We conducted a review of randomized controlled trials (RCTs) and meta-analyses which evaluated five repurposed pharmacologic agents (galantamine, memantine, Nacetylcysteine, prazosin, and doxazosin) for the treatment of SUDs. A literature search was conducted using PubMed, Google Scholar, ClinicalTrials.gov, SCOPUS, and the Cochrane Library. Eligible studies included RCTs and meta-analyses assessing outcomes such as substance use, abstinence, craving, relapse, or treatment retention across alcohol, tobacco, opioid, cannabis, cocaine, and methamphetamine use disorders. Study characteristics and outcomes were extracted and synthesized into charts with quantitative and qualitative data for analysis.

Results

Across trials, efficacy varied by medication, substance, and patient subgroup. Galantamine (8 RCTs, N=700) demonstrated benefits in tobacco (TUD), alcohol (AUD), cocaine (CocUD) and cannabis (CUD) use disorder, with reductions in cigarette consumption, biochemical markers, and cocaine-positive urine samples. Memantine (17 RCTs, N=1,210) showed limited efficacy as monotherapy but improved outcomes when combined with established treatments such as naltrexone or buprenorphine, particularly for AUD and opioid use disorder (OUD) and had some efficacy signal in TUD and CocUD. NAC (17 RCTs, N=1,715) demonstrated efficacy signals in AUD, OUD, CocUD, CUD and was the only medication to show clinical benefit in methamphetamine use disorder. It’s strongest effects in specific subgroups, including individuals with prior abstinence, moderate to severe AUD, adolescents and young adults, and stimulant use disorders, suggesting a role in relapse prevention.

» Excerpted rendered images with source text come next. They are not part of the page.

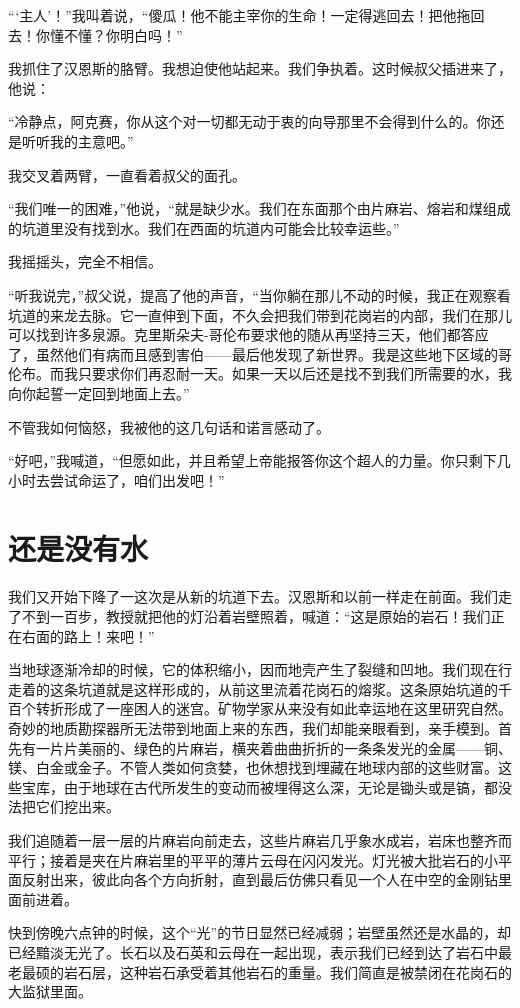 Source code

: \documentclass[10pt]{book}
\begin{document}
“‘主人’！”我叫着说，“傻瓜！他不能主宰你的生命！一定得逃回去！把他拖回去！你懂不懂？你明白吗！”

我抓住了汉恩斯的胳臂。我想迫使他站起来。我们争执着。这时候叔父插进来了，他说：

“冷静点，阿克赛，你从这个对一切都无动于衷的向导那里不会得到什么的。你还是听听我的主意吧。”

我交叉着两臂，一直看着叔父的面孔。

“我们唯一的困难，”他说，“就是缺少水。我们在东面那个由片麻岩、熔岩和煤组成的坑道里没有找到水。我们在西面的坑道内可能会比较幸运些。”

我摇摇头，完全不相信。

“听我说完，”叔父说，提高了他的声音，“当你躺在那儿不动的时候，我正在观察看坑道的来龙去脉。它一直伸到下面，不久会把我们带到花岗岩的内部，我们在那儿可以找到许多泉源。克里斯朵夫-哥伦布要求他的随从再坚持三天，他们都答应了，虽然他们有病而且感到害伯——最后他发现了新世界。我是这些地下区域的哥伦布。而我只要求你们再忍耐一天。如果一天以后还是找不到我们所需要的水，我向你起誓一定回到地面上去。”

不管我如何恼怒，我被他的这几句话和诺言感动了。

“好吧，”我喊道，“但愿如此，并且希望上帝能报答你这个超人的力量。你只剩下几小时去尝试命运了，咱们出发吧！”
\chapter{还是没有水}
我们又开始下降了一这次是从新的坑道下去。汉恩斯和以前一样走在前面。我们走了不到一百步，教授就把他的灯沿着岩壁照着，喊道：“这是原始的岩石！我们正在右面的路上！来吧！”

当地球逐渐冷却的时候，它的体积缩小，因而地壳产生了裂缝和凹地。我们现在行走着的这条坑道就是这样形成的，从前这里流着花岗石的熔浆。这条原始坑道的千百个转折形成了一座困人的迷宫。矿物学家从来没有如此幸运地在这里研究自然。奇妙的地质勘探器所无法带到地面上来的东西，我们却能亲眼看到，亲手模到。首先有一片片美丽的、绿色的片麻岩，横夹着曲曲折折的一条条发光的金属——铜、镁、白金或金子。不管人类如何贪婪，也休想找到埋藏在地球内部的这些财富。这些宝库，由于地球在古代所发生的变动而被埋得这么深，无论是锄头或是镐，都没法把它们挖出来。

我们追随着一层一层的片麻岩向前走去，这些片麻岩几乎象水成岩，岩床也整齐而平行；接着是夹在片麻岩里的平平的薄片云母在闪闪发光。灯光被大批岩石的小平面反射出来，彼此向各个方向折射，直到最后仿佛只看见一个人在中空的金刚钻里面前进着。

快到傍晚六点钟的时候，这个“光”的节日显然已经减弱；岩壁虽然还是水晶的，却已经黯淡无光了。长石以及石英和云母在一起出现，表示我们已经到达了岩石中最老最硕的岩石层，这种岩石承受着其他岩石的重量。我们简直是被禁闭在花岗石的大监狱里面。
\end{document}
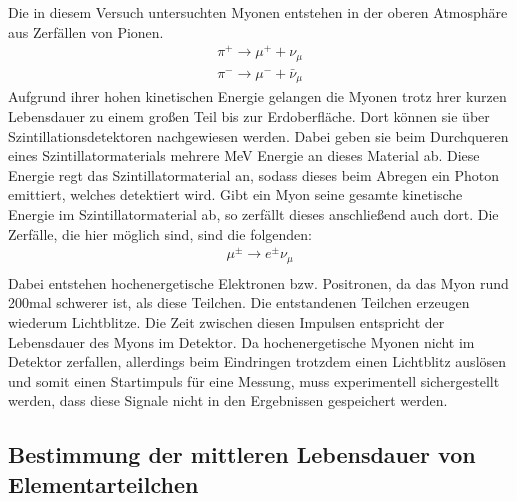 %
Die in diesem Versuch untersuchten Myonen entstehen in der oberen Atmosphäre aus Zerfällen von Pionen.
%
\begin{align}
  \pi^+\rightarrow\mu^++\nu_\mu \\
  \pi^-\rightarrow\mu^-+\bar{\nu}_\mu
\end{align}
%
Aufgrund ihrer hohen kinetischen Energie gelangen die Myonen trotz hrer kurzen Lebensdauer zu einem großen Teil bis zur
Erdoberfläche. Dort können sie über Szintillationsdetektoren nachgewiesen werden. Dabei geben sie beim Durchqueren eines
Szintillatormaterials mehrere MeV Energie an dieses Material ab. Diese Energie regt das Szintillatormaterial an, sodass dieses beim Abregen ein Photon emittiert, welches detektiert wird.
Gibt ein Myon seine gesamte kinetische Energie im Szintillatormaterial ab, so zerfällt dieses anschließend auch dort. Die Zerfälle, die hier möglich sind, sind die folgenden:
%
\begin{align}
  \mu^\pm\rightarrow e^\pm\nu_\mu \\
\end{align}
%
Dabei entstehen hochenergetische Elektronen bzw. Positronen, da das Myon rund 200mal schwerer ist, als diese Teilchen.
Die entstandenen Teilchen erzeugen wiederum Lichtblitze. Die Zeit zwischen diesen Impulsen entspricht der Lebensdauer
des Myons im Detektor. Da hochenergetische Myonen nicht im Detektor zerfallen, allerdings beim Eindringen trotzdem einen
Lichtblitz auslösen und somit einen Startimpuls für eine Messung, muss experimentell sichergestellt werden, dass diese
Signale nicht in den Ergebnissen gespeichert werden.
%
\subsection{Bestimmung der mittleren Lebensdauer von Elementarteilchen}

Prazosin (10 RCTs, N=1,521) consistently reduced stress induced craving and drinking outcomes in AUD, particularly among individuals with heightened withdrawal severity or comorbid posttraumatic stress disorder. Doxazosin (7 RCTs, N=377) demonstrated robust effects in CocUD, especially with rapid titration and in genetically defined subgroups, in addition to efficacy signal in TUD and AUD.

Conclusion

Collectively, these findings highlight the limitations of single mechanism treatment approaches for SUDs and support a multidimensional treatment framework. The complementary mechanisms and favorable safety profiles of these agents highlight their potential utility in combination pharmacotherapy strategies. Future research should prioritize study designs to evaluate synergistic effects, optimize patient selection, and advance treatment approaches for SUDs.